# [Exercise objective]
The records below should be written out again, exactly.

# [Data supplied]
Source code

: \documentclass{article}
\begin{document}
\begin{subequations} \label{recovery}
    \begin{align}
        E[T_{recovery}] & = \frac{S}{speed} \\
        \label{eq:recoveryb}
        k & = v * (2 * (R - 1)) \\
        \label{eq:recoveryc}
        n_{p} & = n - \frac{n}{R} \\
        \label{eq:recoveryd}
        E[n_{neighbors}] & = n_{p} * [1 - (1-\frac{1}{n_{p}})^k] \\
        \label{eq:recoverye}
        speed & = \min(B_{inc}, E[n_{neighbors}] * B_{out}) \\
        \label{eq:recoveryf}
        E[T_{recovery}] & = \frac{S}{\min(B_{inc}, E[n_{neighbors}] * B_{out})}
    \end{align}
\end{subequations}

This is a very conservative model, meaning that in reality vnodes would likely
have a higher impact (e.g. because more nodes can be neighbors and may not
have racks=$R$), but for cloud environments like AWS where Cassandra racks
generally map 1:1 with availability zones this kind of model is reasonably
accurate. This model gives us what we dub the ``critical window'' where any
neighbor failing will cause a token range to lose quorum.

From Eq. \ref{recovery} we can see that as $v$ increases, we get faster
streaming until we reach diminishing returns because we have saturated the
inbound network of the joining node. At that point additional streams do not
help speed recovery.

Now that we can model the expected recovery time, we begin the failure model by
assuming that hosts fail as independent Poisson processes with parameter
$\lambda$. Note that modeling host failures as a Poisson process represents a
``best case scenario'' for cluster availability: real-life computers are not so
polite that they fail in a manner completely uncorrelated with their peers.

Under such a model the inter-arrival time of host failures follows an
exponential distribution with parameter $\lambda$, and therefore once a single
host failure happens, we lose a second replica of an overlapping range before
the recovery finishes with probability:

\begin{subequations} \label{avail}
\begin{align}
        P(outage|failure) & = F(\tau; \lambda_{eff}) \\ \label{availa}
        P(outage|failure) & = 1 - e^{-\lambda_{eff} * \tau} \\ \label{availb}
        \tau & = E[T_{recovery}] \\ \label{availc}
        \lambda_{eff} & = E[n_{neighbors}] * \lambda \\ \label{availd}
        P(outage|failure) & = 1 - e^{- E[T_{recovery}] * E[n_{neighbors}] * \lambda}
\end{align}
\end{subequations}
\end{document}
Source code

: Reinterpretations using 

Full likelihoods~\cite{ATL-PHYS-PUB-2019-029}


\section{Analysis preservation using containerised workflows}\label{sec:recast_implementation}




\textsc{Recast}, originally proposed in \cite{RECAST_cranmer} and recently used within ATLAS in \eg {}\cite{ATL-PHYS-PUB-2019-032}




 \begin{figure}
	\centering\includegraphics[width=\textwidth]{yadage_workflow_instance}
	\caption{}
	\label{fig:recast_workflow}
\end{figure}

# [Solved problem]
Source code

: \documentclass{article}
\begin{document}
\begin{subequations} \label{recovery}
    \begin{align}
        E[T_{recovery}] & = \frac{S}{speed} \\
        \label{eq:recoveryb}
        k & = v * (2 * (R - 1)) \\
        \label{eq:recoveryc}
        n_{p} & = n - \frac{n}{R} \\
        \label{eq:recoveryd}
        E[n_{neighbors}] & = n_{p} * [1 - (1-\frac{1}{n_{p}})^k] \\
        \label{eq:recoverye}
        speed & = \min(B_{inc}, E[n_{neighbors}] * B_{out}) \\
        \label{eq:recoveryf}
        E[T_{recovery}] & = \frac{S}{\min(B_{inc}, E[n_{neighbors}] * B_{out})}
    \end{align}
\end{subequations}

This is a very conservative model, meaning that in reality vnodes would likely
have a higher impact (e.g. because more nodes can be neighbors and may not
have racks=$R$), but for cloud environments like AWS where Cassandra racks
generally map 1:1 with availability zones this kind of model is reasonably
accurate. This model gives us what we dub the ``critical window'' where any
neighbor failing will cause a token range to lose quorum.

From Eq. \ref{recovery} we can see that as $v$ increases, we get faster
streaming until we reach diminishing returns because we have saturated the
inbound network of the joining node. At that point additional streams do not
help speed recovery.

Now that we can model the expected recovery time, we begin the failure model by
assuming that hosts fail as independent Poisson processes with parameter
$\lambda$. Note that modeling host failures as a Poisson process represents a
``best case scenario'' for cluster availability: real-life computers are not so
polite that they fail in a manner completely uncorrelated with their peers.

Under such a model the inter-arrival time of host failures follows an
exponential distribution with parameter $\lambda$, and therefore once a single
host failure happens, we lose a second replica of an overlapping range before
the recovery finishes with probability:

\begin{subequations} \label{avail}
\begin{align}
        P(outage|failure) & = F(\tau; \lambda_{eff}) \\ \label{availa}
        P(outage|failure) & = 1 - e^{-\lambda_{eff} * \tau} \\ \label{availb}
        \tau & = E[T_{recovery}] \\ \label{availc}
        \lambda_{eff} & = E[n_{neighbors}] * \lambda \\ \label{availd}
        P(outage|failure) & = 1 - e^{- E[T_{recovery}] * E[n_{neighbors}] * \lambda}
\end{align}
\end{subequations}
\end{document}
Source code

: Reinterpretations using 

Full likelihoods~\cite{ATL-PHYS-PUB-2019-029}


\section{Analysis preservation using containerised workflows}\label{sec:recast_implementation}




\textsc{Recast}, originally proposed in \cite{RECAST_cranmer} and recently used within ATLAS in \eg {}\cite{ATL-PHYS-PUB-2019-032}




 \begin{figure}
	\centering\includegraphics[width=\textwidth]{yadage_workflow_instance}
	\caption{}
	\label{fig:recast_workflow}
\end{figure}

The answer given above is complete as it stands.